Not in his goals, but in his transitions is man great.

-Ralph Waldo Emerson

This is the hardest transition between seasons I think I have ever experienced.  Honestly, it is wearing me out.  Yesterday, it was around 76 degrees.  I was in shorts, babysitting my nephews, skipping rocks in the creek, and picnicking.  Today, it is going from blue sky to dark gray before it pours rain or spits of hail.  It is about 35 – 40 degrees.  The wind is blowing heavily like it is trying too hard to clear something away.  Something that just doesn’t want to budge.

My life is transitioning right now too.  To what, I’m not exactly sure.  My soul is ready, but my mind is hanging on.  Nervous to release old patterns of thought.  Getting disappointed over the same old things like we haven’t learned that lesson already.  Like it matters at all, really.  Coming back to this blog was part of this transition.  A space to not promote anything.  A space that is not a business.  A space where being “professional” isn’t necessary.  A space just to be me.

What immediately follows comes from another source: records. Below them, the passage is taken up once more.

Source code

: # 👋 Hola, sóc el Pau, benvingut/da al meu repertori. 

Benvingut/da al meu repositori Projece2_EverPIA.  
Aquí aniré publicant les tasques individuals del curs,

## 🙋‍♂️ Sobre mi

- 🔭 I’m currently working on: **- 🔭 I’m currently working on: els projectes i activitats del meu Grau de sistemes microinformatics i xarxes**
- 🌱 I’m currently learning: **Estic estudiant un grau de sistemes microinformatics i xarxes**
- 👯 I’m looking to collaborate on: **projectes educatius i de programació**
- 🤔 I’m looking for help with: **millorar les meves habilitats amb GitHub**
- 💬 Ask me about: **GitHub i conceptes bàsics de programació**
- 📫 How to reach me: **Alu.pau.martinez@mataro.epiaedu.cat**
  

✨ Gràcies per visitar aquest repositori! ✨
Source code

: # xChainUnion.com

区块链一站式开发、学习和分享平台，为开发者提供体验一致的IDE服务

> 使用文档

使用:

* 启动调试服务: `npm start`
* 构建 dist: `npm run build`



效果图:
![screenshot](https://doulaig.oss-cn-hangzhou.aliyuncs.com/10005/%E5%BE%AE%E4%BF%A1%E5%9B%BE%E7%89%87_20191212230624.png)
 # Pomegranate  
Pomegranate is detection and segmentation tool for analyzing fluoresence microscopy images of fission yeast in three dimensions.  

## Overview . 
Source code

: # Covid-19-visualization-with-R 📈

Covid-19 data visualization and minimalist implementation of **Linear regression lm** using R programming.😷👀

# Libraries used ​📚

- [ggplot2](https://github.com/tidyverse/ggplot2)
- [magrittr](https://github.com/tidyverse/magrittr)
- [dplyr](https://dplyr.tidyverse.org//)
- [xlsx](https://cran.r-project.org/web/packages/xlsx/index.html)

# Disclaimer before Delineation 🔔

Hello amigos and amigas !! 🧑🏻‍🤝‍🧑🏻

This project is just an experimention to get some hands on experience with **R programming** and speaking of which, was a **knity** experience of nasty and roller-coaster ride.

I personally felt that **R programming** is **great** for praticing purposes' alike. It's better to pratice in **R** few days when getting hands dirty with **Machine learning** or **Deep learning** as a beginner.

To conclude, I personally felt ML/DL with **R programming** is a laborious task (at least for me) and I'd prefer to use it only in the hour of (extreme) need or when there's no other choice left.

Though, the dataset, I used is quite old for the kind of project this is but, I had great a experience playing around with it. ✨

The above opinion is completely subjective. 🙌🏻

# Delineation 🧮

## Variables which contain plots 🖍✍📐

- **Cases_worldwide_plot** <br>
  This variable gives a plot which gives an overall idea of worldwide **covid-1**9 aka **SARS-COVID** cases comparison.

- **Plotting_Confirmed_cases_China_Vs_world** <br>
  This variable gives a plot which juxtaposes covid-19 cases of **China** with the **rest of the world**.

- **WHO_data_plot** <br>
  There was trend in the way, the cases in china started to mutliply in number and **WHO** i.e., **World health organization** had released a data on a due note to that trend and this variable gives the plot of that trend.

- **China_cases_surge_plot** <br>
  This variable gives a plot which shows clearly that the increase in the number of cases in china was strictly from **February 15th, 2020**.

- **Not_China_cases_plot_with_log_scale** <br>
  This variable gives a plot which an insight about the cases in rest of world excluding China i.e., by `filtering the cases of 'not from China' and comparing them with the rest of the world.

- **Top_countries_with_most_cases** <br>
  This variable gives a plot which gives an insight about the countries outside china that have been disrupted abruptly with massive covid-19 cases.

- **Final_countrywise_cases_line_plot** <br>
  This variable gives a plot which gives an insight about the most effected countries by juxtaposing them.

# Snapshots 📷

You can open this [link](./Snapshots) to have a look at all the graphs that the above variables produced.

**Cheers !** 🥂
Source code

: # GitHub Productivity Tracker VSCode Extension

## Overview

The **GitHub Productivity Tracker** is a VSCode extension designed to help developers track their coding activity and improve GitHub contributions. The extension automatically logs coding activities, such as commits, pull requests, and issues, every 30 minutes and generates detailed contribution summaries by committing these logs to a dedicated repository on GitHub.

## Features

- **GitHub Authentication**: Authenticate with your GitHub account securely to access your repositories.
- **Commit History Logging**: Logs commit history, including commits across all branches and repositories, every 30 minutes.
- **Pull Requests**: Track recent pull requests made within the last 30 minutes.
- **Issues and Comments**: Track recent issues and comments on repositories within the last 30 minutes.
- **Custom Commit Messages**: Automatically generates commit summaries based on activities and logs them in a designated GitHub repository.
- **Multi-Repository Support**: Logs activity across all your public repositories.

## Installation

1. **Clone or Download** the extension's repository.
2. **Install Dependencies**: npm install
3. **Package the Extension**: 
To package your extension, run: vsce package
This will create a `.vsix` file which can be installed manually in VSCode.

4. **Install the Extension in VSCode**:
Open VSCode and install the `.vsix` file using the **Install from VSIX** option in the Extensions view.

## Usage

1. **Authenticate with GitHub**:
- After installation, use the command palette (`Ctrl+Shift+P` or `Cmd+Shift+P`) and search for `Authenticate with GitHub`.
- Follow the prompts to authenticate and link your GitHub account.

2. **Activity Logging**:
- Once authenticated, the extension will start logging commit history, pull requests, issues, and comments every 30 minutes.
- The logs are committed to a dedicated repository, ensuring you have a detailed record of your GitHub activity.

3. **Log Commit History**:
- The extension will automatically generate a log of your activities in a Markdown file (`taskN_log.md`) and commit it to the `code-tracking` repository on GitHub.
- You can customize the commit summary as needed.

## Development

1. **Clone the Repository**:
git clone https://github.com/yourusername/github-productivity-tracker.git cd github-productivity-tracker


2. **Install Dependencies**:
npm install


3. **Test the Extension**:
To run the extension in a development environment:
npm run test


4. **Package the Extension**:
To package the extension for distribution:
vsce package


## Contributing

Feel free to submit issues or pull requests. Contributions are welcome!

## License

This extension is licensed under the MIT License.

Yet, I think that is what all areas of my life is craving.  Just for me to be me and not to worry about what that means to other people.  We are all lit off the same spark, anyway.  Either it is meant for my path to cross yours or it isn’t.  I believe my Creator is in control regardless of what appears to be real.  Therefore, to worry over future, or results, or how someone feels about something I’ve written, a fact I share, or an opinion I hold (until someone cares to try to change my mind :)), is not important.  In fact, it is wasted energy.  Why haven’t I completely accepted that into my reality.  That is fact.  I know this to be Truth.

Transitions.

I’m working on relaxing and I’m not doing all that horrible with it.  I’m focusing on whatever presents in my day, my girls.  I should probably look a little more at housecleaning (always).  The rest (or unrest) – the waiting to hear if a piece I was asked to write has been accepted, waiting to have my first online client (Birth True Childbirth Education – Online Classes), the wondering what I should best do next, I’m trying to not consider as much.  Some days are better than others.

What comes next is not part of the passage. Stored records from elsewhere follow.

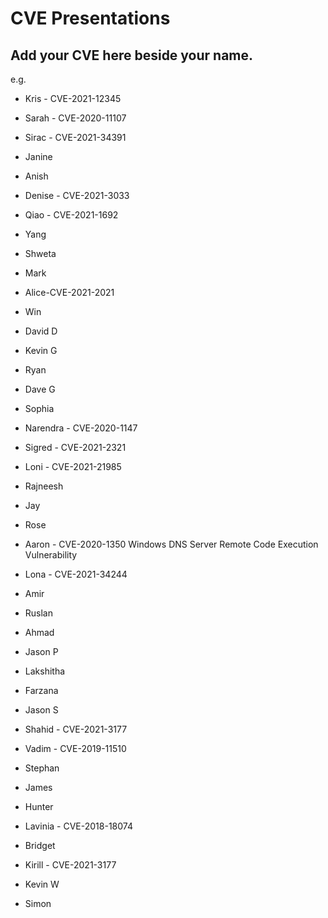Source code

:# CVE Presentations

## Add your CVE here beside your name.
e.g.
* Kris - CVE-2021-12345


* Sarah - CVE-2020-11107
* Sirac - CVE-2021-34391
* Janine
* Anish
* Denise - CVE-2021-3033
* Qiao - CVE-2021-1692
* Yang
* Shweta
* Mark
* Alice-CVE-2021-2021
* Win
* David D
* Kevin G
* Ryan
* Dave G
* Sophia
* Narendra - CVE-2020-1147 
* Sigred - CVE-2021-2321 
* Loni - CVE-2021-21985
* Rajneesh
* Jay
* Rose
* Aaron - CVE-2020-1350 Windows DNS Server Remote Code Execution Vulnerability
* Lona - CVE-2021-34244
* Amir
* Ruslan
* Ahmad
* Jason P
* Lakshitha
* Farzana
* Jason S
* Shahid - CVE-2021-3177
* Vadim - CVE-2019-11510
* Stephan
* James
* Hunter
* Lavinia - CVE-2018-18074
* Bridget
* Kirill - CVE-2021-3177
* Kevin W
* Simon
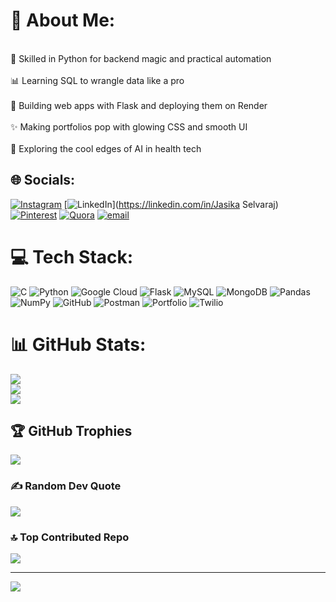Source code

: # 💫 About Me:
<br>🐍 Skilled in Python for backend magic and practical automation<br><br>📊 Learning SQL to wrangle data like a pro<br><br>🍃 Building web apps with Flask and deploying them on Render<br><br>✨ Making portfolios pop with glowing CSS and smooth UI<br><br>🤖 Exploring the cool edges of AI in health tech


## 🌐 Socials:
[![Instagram](https://img.shields.io/badge/Instagram-%23E4405F.svg?logo=Instagram&logoColor=white)](https://instagram.com/Gratified_sole) [![LinkedIn](https://img.shields.io/badge/LinkedIn-%230077B5.svg?logo=linkedin&logoColor=white)](https://linkedin.com/in/Jasika Selvaraj) [![Pinterest](https://img.shields.io/badge/Pinterest-%23E60023.svg?logo=Pinterest&logoColor=white)](https://pinterest.com/Jasi) [![Quora](https://img.shields.io/badge/Quora-%23B92B27.svg?logo=Quora&logoColor=white)](https://quora.com/profile/Jasi) [![email](https://img.shields.io/badge/Email-D14836?logo=gmail&logoColor=white)](mailto:jasiraj815@gmail.com) 

# 💻 Tech Stack:
![C](https://img.shields.io/badge/c-%2300599C.svg?style=for-the-badge&logo=c&logoColor=white) ![Python](https://img.shields.io/badge/python-3670A0?style=for-the-badge&logo=python&logoColor=ffdd54) ![Google Cloud](https://img.shields.io/badge/GoogleCloud-%234285F4.svg?style=for-the-badge&logo=google-cloud&logoColor=white) ![Flask](https://img.shields.io/badge/flask-%23000.svg?style=for-the-badge&logo=flask&logoColor=white) ![MySQL](https://img.shields.io/badge/mysql-4479A1.svg?style=for-the-badge&logo=mysql&logoColor=white) ![MongoDB](https://img.shields.io/badge/MongoDB-%234ea94b.svg?style=for-the-badge&logo=mongodb&logoColor=white) ![Pandas](https://img.shields.io/badge/pandas-%23150458.svg?style=for-the-badge&logo=pandas&logoColor=white) ![NumPy](https://img.shields.io/badge/numpy-%23013243.svg?style=for-the-badge&logo=numpy&logoColor=white) ![GitHub](https://img.shields.io/badge/github-%23121011.svg?style=for-the-badge&logo=github&logoColor=white) ![Postman](https://img.shields.io/badge/Postman-FF6C37?style=for-the-badge&logo=postman&logoColor=white) ![Portfolio](https://img.shields.io/badge/Portfolio-%23000000.svg?style=for-the-badge&logo=firefox&logoColor=#FF7139) ![Twilio](https://img.shields.io/badge/Twilio-F22F46?style=for-the-badge&logo=Twilio&logoColor=white)
# 📊 GitHub Stats:
![](https://github-readme-stats.vercel.app/api?username=Gratitude-jas&theme=dark&hide_border=false&include_all_commits=true&count_private=false)<br/>
![](https://nirzak-streak-stats.vercel.app/?user=Gratitude-jas&theme=dark&hide_border=false)<br/>
![](https://github-readme-stats.vercel.app/api/top-langs/?username=Gratitude-jas&theme=dark&hide_border=false&include_all_commits=true&count_private=false&layout=compact)

## 🏆 GitHub Trophies
![](https://github-profile-trophy.vercel.app/?username=Gratitude-jas&theme=radical&no-frame=false&no-bg=false&margin-w=4)

### ✍️ Random Dev Quote
![](https://quotes-github-readme.vercel.app/api?type=horizontal&theme=radical)

### 🔝 Top Contributed Repo
![](https://github-contributor-stats.vercel.app/api?username=Gratitude-jas&limit=5&theme=dark&combine_all_yearly_contributions=true)

---
[![](https://visitcount.itsvg.in/api?id=Gratitude-jas&icon=2&color=0)](https://visitcount.itsvg.in)

<!-- Proudly created with GPRM ( https://gprm.itsvg.in ) -->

I took a course recently called Birth Heaven Now! through a great woman named, Stephanie Dawn, as a training for my childbirth education/doula work, and really enjoyed everything about it.  So much of what I learned through that course applies to my entire life and not just my work.  The focus on balance.  How can I give anyone my best if I am not caring for myself?  If I am worrying?  If I am working too hard, or struggling through something that really isn’t a fit?  It is true for everything.  One of the topics being excellent self-care.  I’ve been doing ok with that.  I’ve come to realize how caring for myself too can change everything about everything.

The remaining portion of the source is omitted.